## [Your task]
In the listing below, please print the line that contains "Revenue: ₹35.2 Lakhs" and every line that follows it, exactly.

## [Material provided]
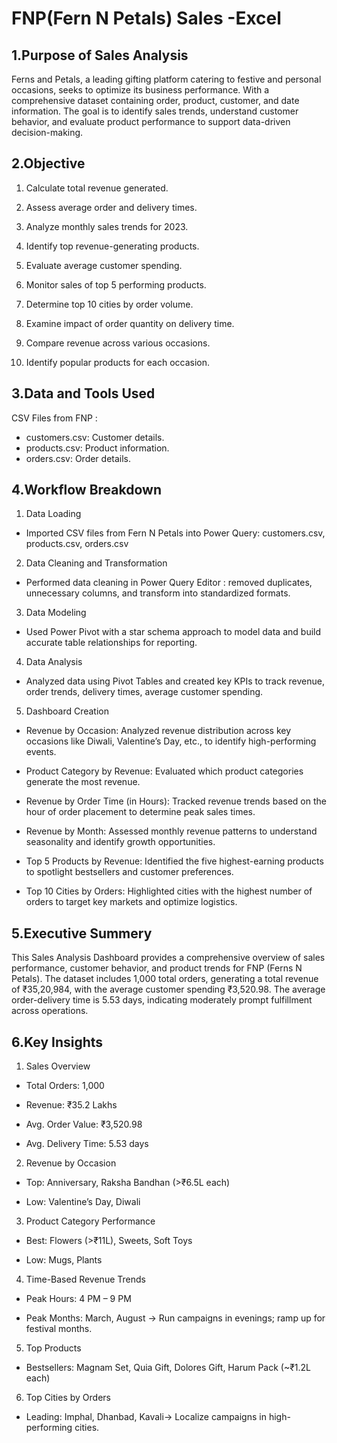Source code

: 
# FNP(Fern N Petals) Sales -Excel

## 1.Purpose of Sales Analysis
Ferns and Petals, a leading gifting platform catering to festive and personal occasions, seeks to optimize its business performance. With a comprehensive dataset containing order, product, customer, and date information. The goal is to identify sales trends, understand customer behavior, and evaluate product performance to support data-driven decision-making.

## 2.Objective

 1. Calculate total revenue generated.

 2. Assess average order and delivery times.

 3. Analyze monthly sales trends for 2023.

 4. Identify top revenue-generating products.

 5. Evaluate average customer spending.

 6. Monitor sales of top 5 performing products.

 7. Determine top 10 cities by order volume.

 8. Examine impact of order quantity on delivery time.

 9. Compare revenue across various occasions.

 10. Identify popular products for each occasion.

## 3.Data and Tools Used

CSV Files from FNP :

 * customers.csv: Customer details.
 * products.csv: Product information.
 * orders.csv: Order details. 

## 4.Workflow Breakdown

 1. Data Loading

 * Imported CSV files from Fern N Petals into Power Query: customers.csv, products.csv, orders.csv

 2. Data Cleaning and Transformation

  * Performed data cleaning in Power Query Editor : removed duplicates, unnecessary columns, and transform into standardized formats.

 3. Data Modeling
  * Used Power Pivot with a star schema approach to model data and build accurate table relationships for reporting.

  4. Data Analysis

   * Analyzed data using Pivot Tables and created key KPIs to track revenue, order trends, delivery times, average customer spending.

 5. Dashboard Creation

* Revenue by Occasion:
  Analyzed revenue distribution across key occasions like Diwali, Valentine’s Day, etc., to identify high-performing events.

* Product Category by Revenue:
  Evaluated which product categories generate the most revenue.

 * Revenue by Order Time (in Hours):
   Tracked revenue trends based on the hour of order placement to determine peak sales times.

 * Revenue by Month:
   Assessed monthly revenue patterns to understand seasonality and identify growth opportunities.

 * Top 5 Products by Revenue:
   Identified the five highest-earning products to spotlight bestsellers and customer preferences.

 * Top 10 Cities by Orders:
   Highlighted cities with the highest number of orders to target key markets and optimize logistics.

## 5.Executive Summery

This Sales Analysis Dashboard provides a comprehensive overview of sales performance, customer behavior, and product trends for FNP (Ferns N Petals). The dataset includes 1,000 total orders, generating a total revenue of ₹35,20,984, with the average customer spending ₹3,520.98. The average order-delivery time is 5.53 days, indicating moderately prompt fulfillment across operations.

## 6.Key Insights

 1. Sales Overview

  * Total Orders: 1,000

 * Revenue: ₹35.2 Lakhs

 * Avg. Order Value: ₹3,520.98

 * Avg. Delivery Time: 5.53 days


2. Revenue by Occasion

 * Top: Anniversary, Raksha Bandhan (>₹6.5L each)

 * Low: Valentine’s Day, Diwali


3. Product Category Performance

 * Best: Flowers (>₹11L), Sweets, Soft Toys

 * Low: Mugs, Plants


4. Time-Based Revenue Trends

 * Peak Hours: 4 PM – 9 PM

 * Peak Months: March, August
   → Run campaigns in evenings; ramp up for festival months.

5. Top Products

 * Bestsellers: Magnam Set, Quia Gift, Dolores Gift, Harum Pack (~₹1.2L each)


6. Top Cities by Orders

 * Leading: Imphal, Dhanbad, Kavali→ Localize campaigns in high-performing cities.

## [Solution]
 * Revenue: ₹35.2 Lakhs

 * Avg. Order Value: ₹3,520.98

 * Avg. Delivery Time: 5.53 days


2. Revenue by Occasion

 * Top: Anniversary, Raksha Bandhan (>₹6.5L each)

 * Low: Valentine’s Day, Diwali


3. Product Category Performance

 * Best: Flowers (>₹11L), Sweets, Soft Toys

 * Low: Mugs, Plants


4. Time-Based Revenue Trends

 * Peak Hours: 4 PM – 9 PM

 * Peak Months: March, August
   → Run campaigns in evenings; ramp up for festival months.

5. Top Products

 * Bestsellers: Magnam Set, Quia Gift, Dolores Gift, Harum Pack (~₹1.2L each)


6. Top Cities by Orders

 * Leading: Imphal, Dhanbad, Kavali→ Localize campaigns in high-performing cities.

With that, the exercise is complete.